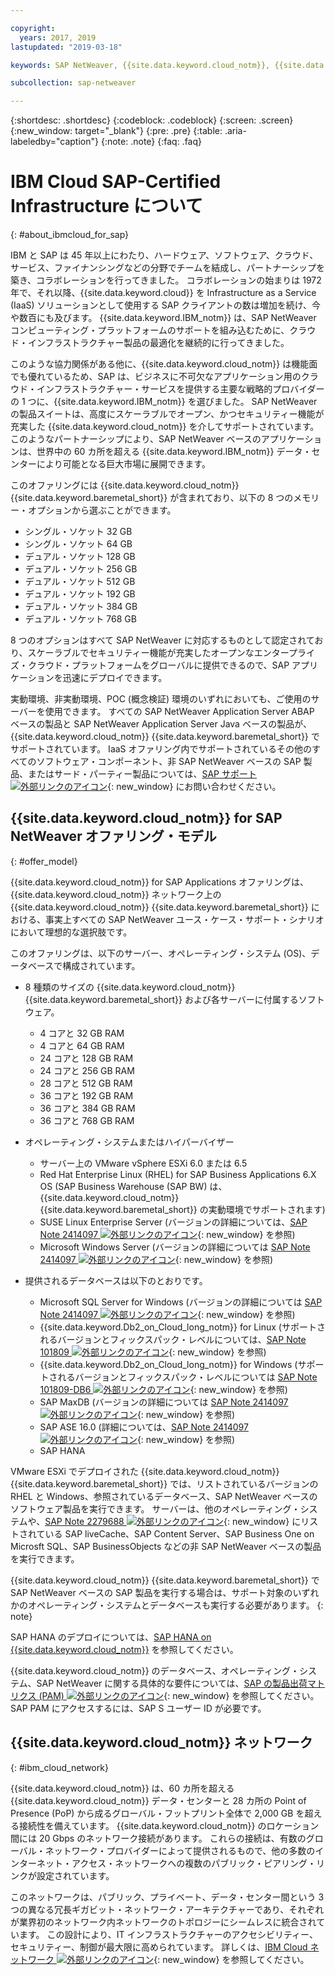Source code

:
 ```yaml
---

copyright:
  years: 2017, 2019
lastupdated: "2019-03-18"

keywords: SAP NetWeaver, {{site.data.keyword.cloud_notm}}, {{site.data.keyword.baremetal_short}}, ABAP, application server, SAP Product Availability Matrix, PAM, SAP Certified, SAP Content Server, SAP liveCache

subcollection: sap-netweaver

---
```


{:shortdesc: .shortdesc}
{:codeblock: .codeblock}
{:screen: .screen}
{:new_window: target="_blank"}
{:pre: .pre}
{:table: .aria-labeledby="caption"}
{:note: .note}
{:faq: .faq}


# IBM Cloud SAP-Certified Infrastructure について
{: #about_ibmcloud_for_sap}

IBM と SAP は 45 年以上にわたり、ハードウェア、ソフトウェア、クラウド、サービス、ファイナンシングなどの分野でチームを結成し、パートナーシップを築き、コラボレーションを行ってきました。 コラボレーションの始まりは 1972 年で、それ以降、{{site.data.keyword.cloud}} を Infrastructure as a Service (IaaS) ソリューションとして使用する SAP クライアントの数は増加を続け、今や数百にも及びます。 {{site.data.keyword.IBM_notm}} は、SAP NetWeaver コンピューティング・プラットフォームのサポートを組み込むために、クラウド・インフラストラクチャー製品の最適化を継続的に行ってきました。

このような協力関係がある他に、{{site.data.keyword.cloud_notm}} は機能面でも優れているため、SAP は、ビジネスに不可欠なアプリケーション用のクラウド・インフラストラクチャー・サービスを提供する主要な戦略的プロバイダーの 1 つに、{{site.data.keyword.IBM_notm}} を選びました。 SAP NetWeaver の製品スイートは、高度にスケーラブルでオープン、かつセキュリティー機能が充実した {{site.data.keyword.cloud_notm}} を介してサポートされています。 このようなパートナーシップにより、SAP NetWeaver ベースのアプリケーションは、世界中の 60 カ所を超える {{site.data.keyword.IBM_notm}} データ・センターにより可能となる巨大市場に展開できます。

このオファリングには {{site.data.keyword.cloud_notm}} {{site.data.keyword.baremetal_short}} が含まれており、以下の 8 つのメモリー・オプションから選ぶことができます。
  * シングル・ソケット 32 GB
  * シングル・ソケット 64 GB
  * デュアル・ソケット 128 GB
  * デュアル・ソケット 256 GB
  * デュアル・ソケット 512 GB
  * デュアル・ソケット 192 GB
  * デュアル・ソケット 384 GB
  * デュアル・ソケット 768 GB

8 つのオプションはすべて SAP NetWeaver に対応するものとして認定されており、スケーラブルでセキュリティー機能が充実したオープンなエンタープライズ・クラウド・プラットフォームをグローバルに提供できるので、SAP アプリケーションを迅速にデプロイできます。

実動環境、非実動環境、POC (概念検証) 環境のいずれにおいても、ご使用のサーバーを使用できます。 すべての SAP NetWeaver Application Server ABAP ベースの製品と SAP NetWeaver Application Server Java ベースの製品が、{{site.data.keyword.cloud_notm}} {{site.data.keyword.baremetal_short}} でサポートされています。 IaaS オファリング内でサポートされているその他のすべてのソフトウェア・コンポーネント、非 SAP NetWeaver ベースの SAP 製品、またはサード・パーティー製品については、[SAP サポート ![外部リンクのアイコン](../../icons/launch-glyph.svg "外部リンクのアイコン")](https://support.sap.com/home.html){: new_window} にお問い合わせください。

## {{site.data.keyword.cloud_notm}} for SAP NetWeaver オファリング・モデル
{: #offer_model}

{{site.data.keyword.cloud_notm}} for SAP Applications オファリングは、{{site.data.keyword.cloud_notm}} ネットワーク上の {{site.data.keyword.cloud_notm}} {{site.data.keyword.baremetal_short}} における、事実上すべての SAP NetWeaver ユース・ケース・サポート・シナリオにおいて理想的な選択肢です。

このオファリングは、以下のサーバー、オペレーティング・システム (OS)、データベースで構成されています。
  * 8 種類のサイズの {{site.data.keyword.cloud_notm}} {{site.data.keyword.baremetal_short}} および各サーバーに付属するソフトウェア。
      * 4 コアと 32 GB RAM
      * 4 コアと 64 GB RAM
      * 24 コアと 128 GB RAM
      * 24 コアと 256 GB RAM
      * 28 コアと 512 GB RAM
      * 36 コアと 192 GB RAM
      * 36 コアと 384 GB RAM
      * 36 コアと 768 GB RAM

  * オペレーティング・システムまたはハイパーバイザー
      * サーバー上の VMware vSphere ESXi 6.0 または 6.5
      * Red Hat Enterprise Linux (RHEL) for SAP Business Applications 6.X OS (SAP Business Warehouse (SAP BW) は、{{site.data.keyword.cloud_notm}} {{site.data.keyword.baremetal_short}} の実動環境でサポートされます)
      * SUSE Linux Enterprise Server (バージョンの詳細については、[SAP Note 2414097 ![外部リンクのアイコン](../../icons/launch-glyph.svg "外部リンクのアイコン")](https://launchpad.support.sap.com/#/notes/2414097){: new_window} を参照)
      * Microsoft Windows Server (バージョンの詳細については [SAP Note 2414097 ![外部リンクのアイコン](../../icons/launch-glyph.svg "外部リンクのアイコン")](https://launchpad.support.sap.com/#/notes/2414097){: new_window} を参照)

  * 提供されるデータベースは以下のとおりです。
      * Microsoft SQL Server for Windows (バージョンの詳細については [SAP Note 2414097 ![外部リンクのアイコン](../../icons/launch-glyph.svg "外部リンクのアイコン")](https://launchpad.support.sap.com/#/notes/2414097){: new_window} を参照)
      * {{site.data.keyword.Db2_on_Cloud_long_notm}} for Linux (サポートされるバージョンとフィックスパック・レベルについては、[SAP Note 101809 ![外部リンクのアイコン](../../icons/launch-glyph.svg "外部リンクのアイコン")](https://launchpad.support.sap.com/#/notes/101809){: new_window} を参照)
      * {{site.data.keyword.Db2_on_Cloud_long_notm}} for Windows (サポートされるバージョンとフィックスパック・レベルについては [SAP Note 101809-DB6 ![外部リンクのアイコン](../../icons/launch-glyph.svg "外部リンクのアイコン")](https://launchpad.support.sap.com/#/notes/101809){: new_window} を参照)
      * SAP MaxDB (バージョンの詳細については [SAP Note 2414097 ![外部リンクのアイコン](../../icons/launch-glyph.svg "外部リンクのアイコン")](https://launchpad.support.sap.com/#/notes/2414097){: new_window} を参照)
      * SAP ASE 16.0 (詳細については、[SAP Note 2414097 ![外部リンクのアイコン](../../icons/launch-glyph.svg "外部リンクのアイコン")](https://launchpad.support.sap.com/#/notes/2414097){: new_window} を参照)
      * SAP HANA

VMware ESXi でデプロイされた {{site.data.keyword.cloud_notm}} {{site.data.keyword.baremetal_short}} では、リストされているバージョンの RHEL と Windows、参照されているデータベース、SAP NetWeaver ベースのソフトウェア製品を実行できます。 サーバーは、他のオペレーティング・システムや、[SAP Note 2279688 ![外部リンクのアイコン](../../icons/launch-glyph.svg "外部リンクのアイコン")](https://launchpad.support.sap.com/#/notes/2279688){: new_window} にリストされている SAP liveCache、SAP Content Server、SAP Business One on Microsft SQL、SAP BusinessObjects などの非 SAP NetWeaver ベースの製品を実行できます。

{{site.data.keyword.cloud_notm}} {{site.data.keyword.baremetal_short}} で SAP NetWeaver ベースの SAP 製品を実行する場合は、サポート対象のいずれかのオペレーティング・システムとデータベースも実行する必要があります。
{: note}

SAP HANA のデプロイについては、[SAP HANA on {{site.data.keyword.cloud_notm}}](/docs/infrastructure/sap-hana?topic=sap-hana-getting-started#getting-started) を参照してください。

{{site.data.keyword.cloud_notm}} のデータベース、オペレーティング・システム、SAP NetWeaver に関する具体的な要件については、[SAP の製品出荷マトリクス (PAM) ![外部リンクのアイコン](../../icons/launch-glyph.svg "外部リンクのアイコン")](https://support.sap.com/en/release-upgrade-maintenance.html#section_1969201630){: new_window} を参照してください。SAP PAM にアクセスするには、SAP S ユーザー ID が必要です。

## {{site.data.keyword.cloud_notm}} ネットワーク
{: #ibm_cloud_network}

{{site.data.keyword.cloud_notm}} は、60 カ所を超える {{site.data.keyword.cloud_notm}} データ・センターと 28 カ所の Point of Presence (PoP) から成るグローバル・フットプリント全体で 2,000 GB を超える接続性を備えています。 {{site.data.keyword.cloud_notm}} のロケーション間には 20 Gbps のネットワーク接続があります。 これらの接続は、有数のグローバル・ネットワーク・プロバイダーによって提供されるもので、他の多数のインターネット・アクセス・ネットワークへの複数のパブリック・ピアリング・リンクが設定されています。

このネットワークは、パブリック、プライベート、データ・センター間という 3 つの異なる冗長ギガビット・ネットワーク・アーキテクチャーであり、それぞれが業界初のネットワーク内ネットワークのトポロジーにシームレスに統合されています。 この設計により、IT インフラストラクチャーのアクセシビリティー、セキュリティー、制御が最大限に高められています。 詳しくは、[IBM Cloud ネットワーク ![外部リンクのアイコン](../../icons/launch-glyph.svg "外部リンクのアイコン")](https://www.ibm.com/cloud-computing/bluemix/our-network){: new_window} を参照してください。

- _PROBLEM TO WORK ON_:
Would you please repeat exactly the lines above, starting at the line with "シングル・ソケット 32 GB" and stopping at the line with "8 つのオプションはすべて SAP", both included?

- _SOLUTION TO THIS EXERCISE_:
  * シングル・ソケット 32 GB
  * シングル・ソケット 64 GB
  * デュアル・ソケット 128 GB
  * デュアル・ソケット 256 GB
  * デュアル・ソケット 512 GB
  * デュアル・ソケット 192 GB
  * デュアル・ソケット 384 GB
  * デュアル・ソケット 768 GB

8 つのオプションはすべて SAP NetWeaver に対応するものとして認定されており、スケーラブルでセキュリティー機能が充実したオープンなエンタープライズ・クラウド・プラットフォームをグローバルに提供できるので、SAP アプリケーションを迅速にデプロイできます。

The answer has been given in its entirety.